Greg Sewdial

Personal information
- Full name: Gregory Raj Sewdial
- Born: September 6, 1991 (age 35) The Bronx, New York, United States
- Batting: Right-handed
- Bowling: Right-arm off spin

International information
- National side: United States (2008);

Career statistics
| Competition | List A |
| Matches | 2 |
| Runs scored | 18 |
| Batting average | 18.00 |
| 100s/50s | 0/0 |
| Top score | 18* |
| Catches/stumpings | 2/– |
- Source: CricketArchive, October 7, 2015

= Greg Sewdial =

American cricketer

Gregory Raj Sewdial (born 6 September 1991) is an American cricketer who played a single tournament for the U.S. national team in 2008.

Born in The Bronx to a Guyanese immigrant father, Sewdial attended The Metropolitan High School, and made his debut for the U.S. senior team at the age of 17. He played two matches for the team during the 2008–09 season of the WICB Cup, where matches held list-A status. In the first of those, against Trinidad and Tobago, he was out for a duck, while against the Combined Campuses and Colleges he made 18 not out. Sewdial did not debut for the national under-19 side until the following year, at the 2009 Americas Under-19 Championship. Later in the year, Sewdial also played at the 2009 Under-19 World Cup Qualifier in Canada, which saw the U.S. qualify for the 2010 Under-19 World Cup in New Zealand.

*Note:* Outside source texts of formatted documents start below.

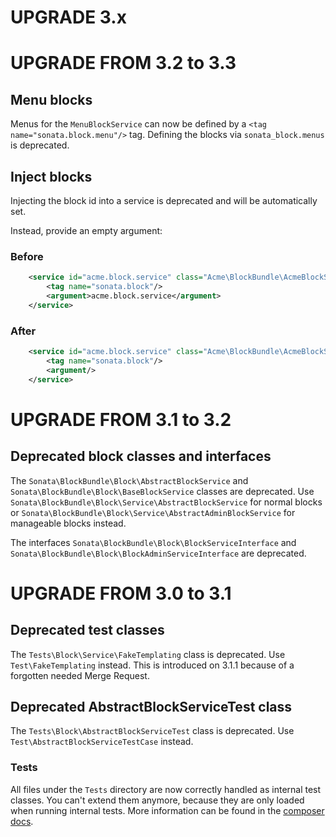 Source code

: UPGRADE 3.x
===========

UPGRADE FROM 3.2 to 3.3
=======================

## Menu blocks

Menus for the `MenuBlockService` can now be defined by a `<tag name="sonata.block.menu"/>` tag. 
Defining the blocks via `sonata_block.menus` is deprecated.

## Inject blocks

Injecting the block id into a service is deprecated and will be automatically set.


Instead, provide an empty argument:

### Before
```xml
    <service id="acme.block.service" class="Acme\BlockBundle\AcmeBlockService">
        <tag name="sonata.block"/>
        <argument>acme.block.service</argument>
    </service>
```

### After
```xml
    <service id="acme.block.service" class="Acme\BlockBundle\AcmeBlockService">
        <tag name="sonata.block"/>
        <argument/>
    </service>
```

UPGRADE FROM 3.1 to 3.2
=======================

## Deprecated block classes and interfaces

The `Sonata\BlockBundle\Block\AbstractBlockService` and `Sonata\BlockBundle\Block\BaseBlockService` classes are deprecated.
Use `Sonata\BlockBundle\Block\Service\AbstractBlockService` for normal blocks
or `Sonata\BlockBundle\Block\Service\AbstractAdminBlockService` for manageable blocks instead.

The interfaces `Sonata\BlockBundle\Block\BlockServiceInterface` and `Sonata\BlockBundle\Block\BlockAdminServiceInterface` are deprecated.

UPGRADE FROM 3.0 to 3.1
=======================

## Deprecated test classes

The `Tests\Block\Service\FakeTemplating` class is deprecated. Use `Test\FakeTemplating` instead.
This is introduced on 3.1.1 because of a forgotten needed Merge Request.

## Deprecated AbstractBlockServiceTest class

The `Tests\Block\AbstractBlockServiceTest` class is deprecated. Use `Test\AbstractBlockServiceTestCase` instead.

### Tests

All files under the ``Tests`` directory are now correctly handled as internal test classes.
You can't extend them anymore, because they are only loaded when running internal tests.
More information can be found in the [composer docs](https://getcomposer.org/doc/04-schema.md#autoload-dev).
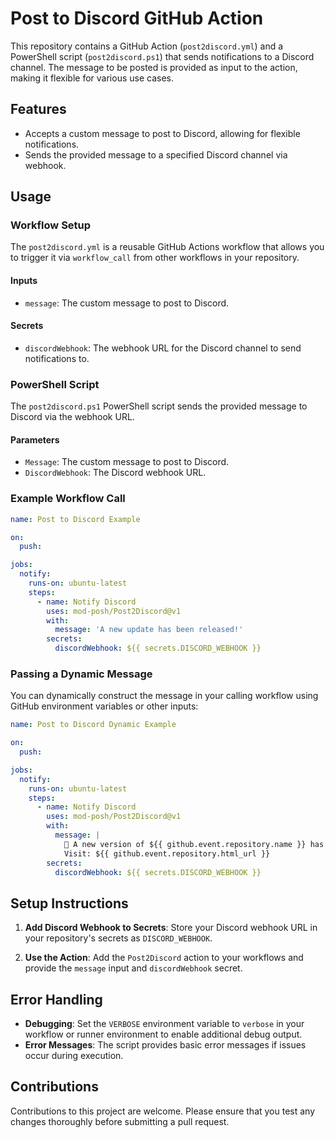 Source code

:# Post to Discord GitHub Action

This repository contains a GitHub Action (`post2discord.yml`) and a PowerShell script (`post2discord.ps1`) that sends notifications to a Discord channel. The message to be posted is provided as input to the action, making it flexible for various use cases.

## Features

- Accepts a custom message to post to Discord, allowing for flexible notifications.
- Sends the provided message to a specified Discord channel via webhook.

## Usage

### Workflow Setup

The `post2discord.yml` is a reusable GitHub Actions workflow that allows you to trigger it via `workflow_call` from other workflows in your repository.

#### Inputs

- `message`: The custom message to post to Discord.

#### Secrets

- `discordWebhook`: The webhook URL for the Discord channel to send notifications to.

### PowerShell Script

The `post2discord.ps1` PowerShell script sends the provided message to Discord via the webhook URL.

#### Parameters

- `Message`: The custom message to post to Discord.
- `DiscordWebhook`: The Discord webhook URL.

### Example Workflow Call

```yaml
name: Post to Discord Example

on:
  push:

jobs:
  notify:
    runs-on: ubuntu-latest
    steps:
      - name: Notify Discord
        uses: mod-posh/Post2Discord@v1
        with:
          message: 'A new update has been released!'
        secrets:
          discordWebhook: ${{ secrets.DISCORD_WEBHOOK }}
```

### Passing a Dynamic Message

You can dynamically construct the message in your calling workflow using GitHub environment variables or other inputs:

```yaml
name: Post to Discord Dynamic Example

on:
  push:

jobs:
  notify:
    runs-on: ubuntu-latest
    steps:
      - name: Notify Discord
        uses: mod-posh/Post2Discord@v1
        with:
          message: |
            🚀 A new version of ${{ github.event.repository.name }} has been released!
            Visit: ${{ github.event.repository.html_url }}
        secrets:
          discordWebhook: ${{ secrets.DISCORD_WEBHOOK }}
```

## Setup Instructions

1. **Add Discord Webhook to Secrets**:
   Store your Discord webhook URL in your repository's secrets as `DISCORD_WEBHOOK`.

2. **Use the Action**:
   Add the `Post2Discord` action to your workflows and provide the `message` input and `discordWebhook` secret.

## Error Handling

- **Debugging**: Set the `VERBOSE` environment variable to `verbose` in your workflow or runner environment to enable additional debug output.
- **Error Messages**: The script provides basic error messages if issues occur during execution.

## Contributions

Contributions to this project are welcome. Please ensure that you test any changes thoroughly before submitting a pull request.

At the 2010 World Cup, Sewdial was appointed vice-captain to Shiva Vashishat. He went on to play in all six of his team's matches, and was the leading runscorer for the U.S., finishing with 125 runs at an average of 31.25. Aged 18 at the time of the World Cup, Sewdial remained eligible for the under-19 team for another year, and consequently was able to play at the 2011 World Cup Qualifier in Ireland. Appointed team captain, he was once again amongst the leading runscorers for the U.S., and against Kenya scored 68 from 103 balls, which saw him named man of the match. Sewdial has not been selected in any further national squads since that tournament, and has been hampered by recurring ankle injuries, which have required several surgeries.